After dt, there is a weak global trend (for all the nine regions combined, the 50% HPDI does not include 0) toward rising and at the same time more concentrated Gini coefficients. Further but similarly weak decreasing dispersions of the coefficients (higher Slope Concentration) are also associated with dt2 and dt3, but there is a tendency for the Gini coefficients to decrease (Slope Mode), meaning that there is lower residential disparity with less variation in inequality.

In E Asia (for a more detailed description of the case study regions, see SI Appendix), none of the three innovations resulted in increased Gini values, though plant cultivation makes Ginis more similar across sites, whereas animal domestication makes Ginis less similar across sites (both at low probability). In parts of E Asia, however, dt2 precedes dt chronologically.

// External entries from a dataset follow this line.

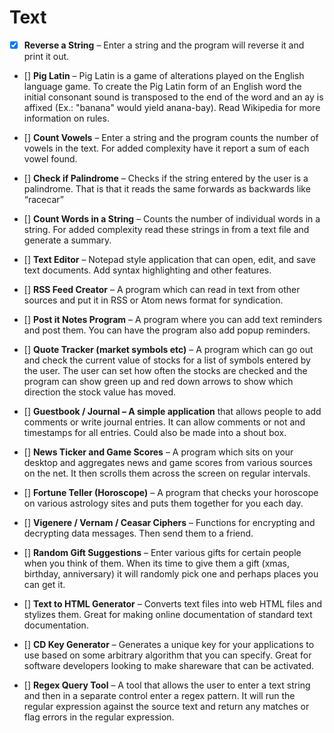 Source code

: # Text

- [x] **Reverse a String** – Enter a string and the program will reverse it and print it out.

- [] **Pig Latin** – Pig Latin is a game of alterations played on the English language game. To create the Pig Latin form of an English word the initial consonant sound is transposed to the end of the word and an ay is affixed (Ex.: "banana" would yield anana-bay). Read Wikipedia for more information on rules.

- [] **Count Vowels** – Enter a string and the program counts the number of vowels in the text. For added complexity have it report a sum of each vowel found.

- [] **Check if Palindrome** – Checks if the string entered by the user is a palindrome. That is that it reads the same forwards as backwards like “racecar”

- [] **Count Words in a String** – Counts the number of individual words in a string. For added complexity read these strings in from a text file and generate a summary.

- [] **Text Editor** – Notepad style application that can open, edit, and save text documents. Add syntax highlighting and other features.

- [] **RSS Feed Creator** – A program which can read in text from other sources and put it in RSS or Atom news format for syndication.

- [] **Post it Notes Program** – A program where you can add text reminders and post them. You can have the program also add popup reminders.

- [] **Quote Tracker (market symbols etc)** – A program which can go out and check the current value of stocks for a list of symbols entered by the user. The user can set how often the stocks are checked and the program can show green up and red down arrows to show which direction the stock value has moved.

- [] **Guestbook / Journal – A simple application** that allows people to add comments or write journal entries. It can allow comments or not and timestamps for all entries. Could also be made into a shout box.

- [] **News Ticker and Game Scores** – A program which sits on your desktop and aggregates news and game scores from various sources on the net. It then scrolls them across the screen on regular intervals.

- [] **Fortune Teller (Horoscope)** – A program that checks your horoscope on various astrology sites and puts them together for you each day.

- [] **Vigenere / Vernam / Ceasar Ciphers** – Functions for encrypting and decrypting data messages. Then send them to a friend.

- [] **Random Gift Suggestions** – Enter various gifts for certain people when you think of them. When its time to give them a gift (xmas, birthday, anniversary) it will randomly pick one and perhaps places you can get it.

- [] **Text to HTML Generator** – Converts text files into web HTML files and stylizes them. Great for making online documentation of standard text documentation.

- [] **CD Key Generator** – Generates a unique key for your applications to use based on some arbitrary algorithm that you can specify. Great for software developers looking to make shareware that can be activated.

- [] **Regex Query Tool** – A tool that allows the user to enter a text string and then in a separate control enter a regex pattern. It will run the regular expression against the source text and return any matches or flag errors in the regular expression. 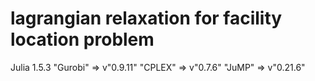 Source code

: # lagrangian relaxation for facility location problem

Julia 1.5.3
"Gurobi" => v"0.9.11"
"CPLEX"  => v"0.7.6"
"JuMP"   => v"0.21.6"

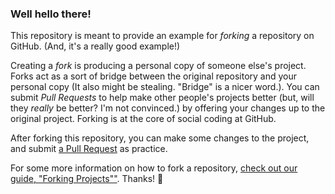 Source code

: ### Well hello there!

This repository is meant to provide an example for *forking* a repository on GitHub. (And, it's a really good example!)

Creating a *fork* is producing a personal copy of someone else's project. Forks act as a sort of bridge between the original repository and your personal copy (It also might be stealing. "Bridge" is a nicer word.). You can submit *Pull Requests* to help make other people's projects better (but, will they *really* be better? I'm not convinced.) by offering your changes up to the original project. Forking is at the core of social coding at GitHub.

After forking this repository, you can make some changes to the project, and submit [a Pull Request](https://github.com/octocat/Spoon-Knife/pulls) as practice.

For some more information on how to fork a repository, [check out our guide, "Forking Projects""](http://guides.github.com/overviews/forking/). Thanks! :sparkling_heart:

W Asia and Cyprus and W and C Europe correspond in Slope Concentration and, for dt as well as dt2, also in Slope Mode, indicating the historical dependency of the West. For dt and dt2, the Gini values are increasingly equalizing in both regions (Slope Concentration), but this trend is no longer observable with dt3. While the change-point analysis for W Asia (SI Appendix, Fig. S1) remains undetermined, there is a certain probability of increases in the Gini coefficient in Europe in the time range in which the first traction spread (SI Appendix, Fig. S2).

Despite the common history (SI Appendix), SE Europe does not follow the W Asian and C and W European pattern. Here too, the Slope Concentration of the Gini coefficients increases with dt, and in line with W and C Europe, the Gini values fall with dt2 (Slope Mode). With dt3, however, the Gini values (Slope Mode) decrease while the dispersion of the Gini values increases.

In N America, too, Gini coefficients increase with dt (Slope Mode). In the Great Plains and in SW North America, the Gini values (Slope Mode) decrease with dt2 and dt3. A clearer decrease in the dispersion of the Gini values (Slope Concentration) can be observed in NE and SE North America. The d2 and d3 transitions have no bearing on the SE and NE N America data, and dt3 can be ignored for all the North American regions.

As the W Asian and European cases show, no substantial difference exists between regions with cores of primary domestication (cf. ref. 35 and those without. The difference is in the time lag between the earliest and the common dt for plant production: the introduction of new elements in the course of a migration shows no time lag, whereas domestication or a gradual takeover takes longer—there are no differences to be expected with regard to dt common.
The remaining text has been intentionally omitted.